Padres de familia y maestros del Colegio Virgen de Guadalupe, en el sector de Villa Dignidad, a diario unen esfuerzos para que los más de 700 estudiantes del centro reciban la merienda escolar que les ha entregado el Gobierno.

El aporte de las familias consiste en la elaboración de los alimentos, acción que con mucho amor realizan las madres de familia y en agregar algún complemento a la dieta.

“El Gobierno está dando la comida para nuestros niños y lo menos que podemos hacer es venir a elaborarla y de esta manera garantizar la alimentación de nuestros niños. En el centro hay muchos niños que vienen sin desayunar y la Merienda Escolar es un gran aporte para ellos y nosotros como padres. Todos juntos debemos trabajar por amor a nuestros hijos y qué mejor manera de hacerlo que garantizándoles su alimentación”, refirió Ericka Huerta, madre de familia.

Gracias a la Merienda Escolar, muchos niños cuentan con una buena nutrición y por ende un mejor rendimiento académico, tomando en cuenta que la comunidad estudiantil del sector está integrada por niños humildes cuyos padres se dedican al trabajo de selección de residuos en la Planta de Reciclaje.

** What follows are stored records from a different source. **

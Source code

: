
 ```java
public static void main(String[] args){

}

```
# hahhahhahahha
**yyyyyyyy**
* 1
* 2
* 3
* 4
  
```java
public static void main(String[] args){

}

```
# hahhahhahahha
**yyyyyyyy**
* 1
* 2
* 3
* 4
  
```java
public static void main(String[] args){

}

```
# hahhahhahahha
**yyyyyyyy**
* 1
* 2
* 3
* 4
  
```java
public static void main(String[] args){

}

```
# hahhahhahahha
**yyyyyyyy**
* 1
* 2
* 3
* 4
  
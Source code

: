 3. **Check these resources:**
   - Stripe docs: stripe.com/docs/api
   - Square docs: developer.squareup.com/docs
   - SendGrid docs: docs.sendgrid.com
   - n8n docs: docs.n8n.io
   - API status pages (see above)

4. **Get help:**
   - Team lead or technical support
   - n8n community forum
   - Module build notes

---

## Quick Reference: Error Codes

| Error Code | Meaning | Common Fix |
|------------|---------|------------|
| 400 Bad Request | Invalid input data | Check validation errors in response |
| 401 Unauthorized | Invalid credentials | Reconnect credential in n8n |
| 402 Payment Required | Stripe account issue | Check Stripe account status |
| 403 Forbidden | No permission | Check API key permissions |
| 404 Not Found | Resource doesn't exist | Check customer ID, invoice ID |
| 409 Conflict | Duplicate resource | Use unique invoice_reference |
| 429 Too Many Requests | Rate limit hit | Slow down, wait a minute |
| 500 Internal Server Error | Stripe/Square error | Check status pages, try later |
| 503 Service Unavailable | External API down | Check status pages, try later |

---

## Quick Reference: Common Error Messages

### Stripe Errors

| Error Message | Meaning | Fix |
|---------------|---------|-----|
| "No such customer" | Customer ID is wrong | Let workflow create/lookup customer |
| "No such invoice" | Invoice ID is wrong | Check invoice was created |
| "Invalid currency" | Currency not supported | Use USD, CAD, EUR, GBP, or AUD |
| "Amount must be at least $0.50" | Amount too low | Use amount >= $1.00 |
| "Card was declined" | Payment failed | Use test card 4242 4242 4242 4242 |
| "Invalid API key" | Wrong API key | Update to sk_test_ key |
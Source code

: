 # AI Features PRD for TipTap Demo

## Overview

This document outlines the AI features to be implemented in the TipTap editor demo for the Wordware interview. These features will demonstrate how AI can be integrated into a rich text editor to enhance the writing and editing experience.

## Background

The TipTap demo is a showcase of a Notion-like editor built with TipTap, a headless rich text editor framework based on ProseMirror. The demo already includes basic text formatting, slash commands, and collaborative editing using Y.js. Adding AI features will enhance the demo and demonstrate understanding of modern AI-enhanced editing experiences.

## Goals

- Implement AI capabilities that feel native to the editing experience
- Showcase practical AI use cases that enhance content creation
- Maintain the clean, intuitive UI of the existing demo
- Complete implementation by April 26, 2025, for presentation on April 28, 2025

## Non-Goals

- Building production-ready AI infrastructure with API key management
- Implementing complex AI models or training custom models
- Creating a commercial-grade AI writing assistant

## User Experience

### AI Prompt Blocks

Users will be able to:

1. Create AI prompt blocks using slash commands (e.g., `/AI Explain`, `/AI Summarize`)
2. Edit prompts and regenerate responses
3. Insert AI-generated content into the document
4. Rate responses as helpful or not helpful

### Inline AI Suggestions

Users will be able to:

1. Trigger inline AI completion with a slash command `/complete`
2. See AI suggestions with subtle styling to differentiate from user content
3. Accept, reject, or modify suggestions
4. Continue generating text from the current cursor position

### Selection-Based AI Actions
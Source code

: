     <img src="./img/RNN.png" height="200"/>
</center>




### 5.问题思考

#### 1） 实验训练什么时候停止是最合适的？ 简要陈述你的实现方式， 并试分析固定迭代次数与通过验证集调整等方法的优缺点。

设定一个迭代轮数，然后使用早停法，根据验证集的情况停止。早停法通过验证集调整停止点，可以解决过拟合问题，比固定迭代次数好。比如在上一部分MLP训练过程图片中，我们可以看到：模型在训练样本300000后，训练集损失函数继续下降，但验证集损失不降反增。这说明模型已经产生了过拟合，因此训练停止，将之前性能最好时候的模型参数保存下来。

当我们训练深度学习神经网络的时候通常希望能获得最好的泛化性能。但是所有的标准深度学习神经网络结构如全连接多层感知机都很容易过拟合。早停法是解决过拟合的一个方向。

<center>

“La merienda escolar ha venido a restituir el derecho a la alimentación a los niños de nuestra comunidad. Recordemos que la alimentación es fundamental para el crecimiento y desarrollo de los niños, además abona a la retención escolar. Los padres de familia de manera organizada vienen hasta el centro a elaborar los alimentos y le agregan componentes como queso, ensaladas, pastas, permitiéndoles así un mejor platillo”, refirió el compañero Julio Hernández, director del centro.

Una vez elaborada la merienda, los niños acuden al comedor del centro y de manera ordenada reciben sus alimentos en los recipientes que ellos mismos portan, en los cuales se les distribuye su arroz, frijoles, pastas y sobre todo el cereal que es elaborado a base de maíz.

“La comida que nos dan es rica, siempre nos dan arroz, tajadas de plátano, espagueti y fresco, es importante que los niños comamos porque así vamos a estar sanos y vamos a poder estudiar. A veces venimos con hambre y cuando nos dan la comida en la escuela nos sentimos contentos”, finalizó la pequeña Bianca Merlo.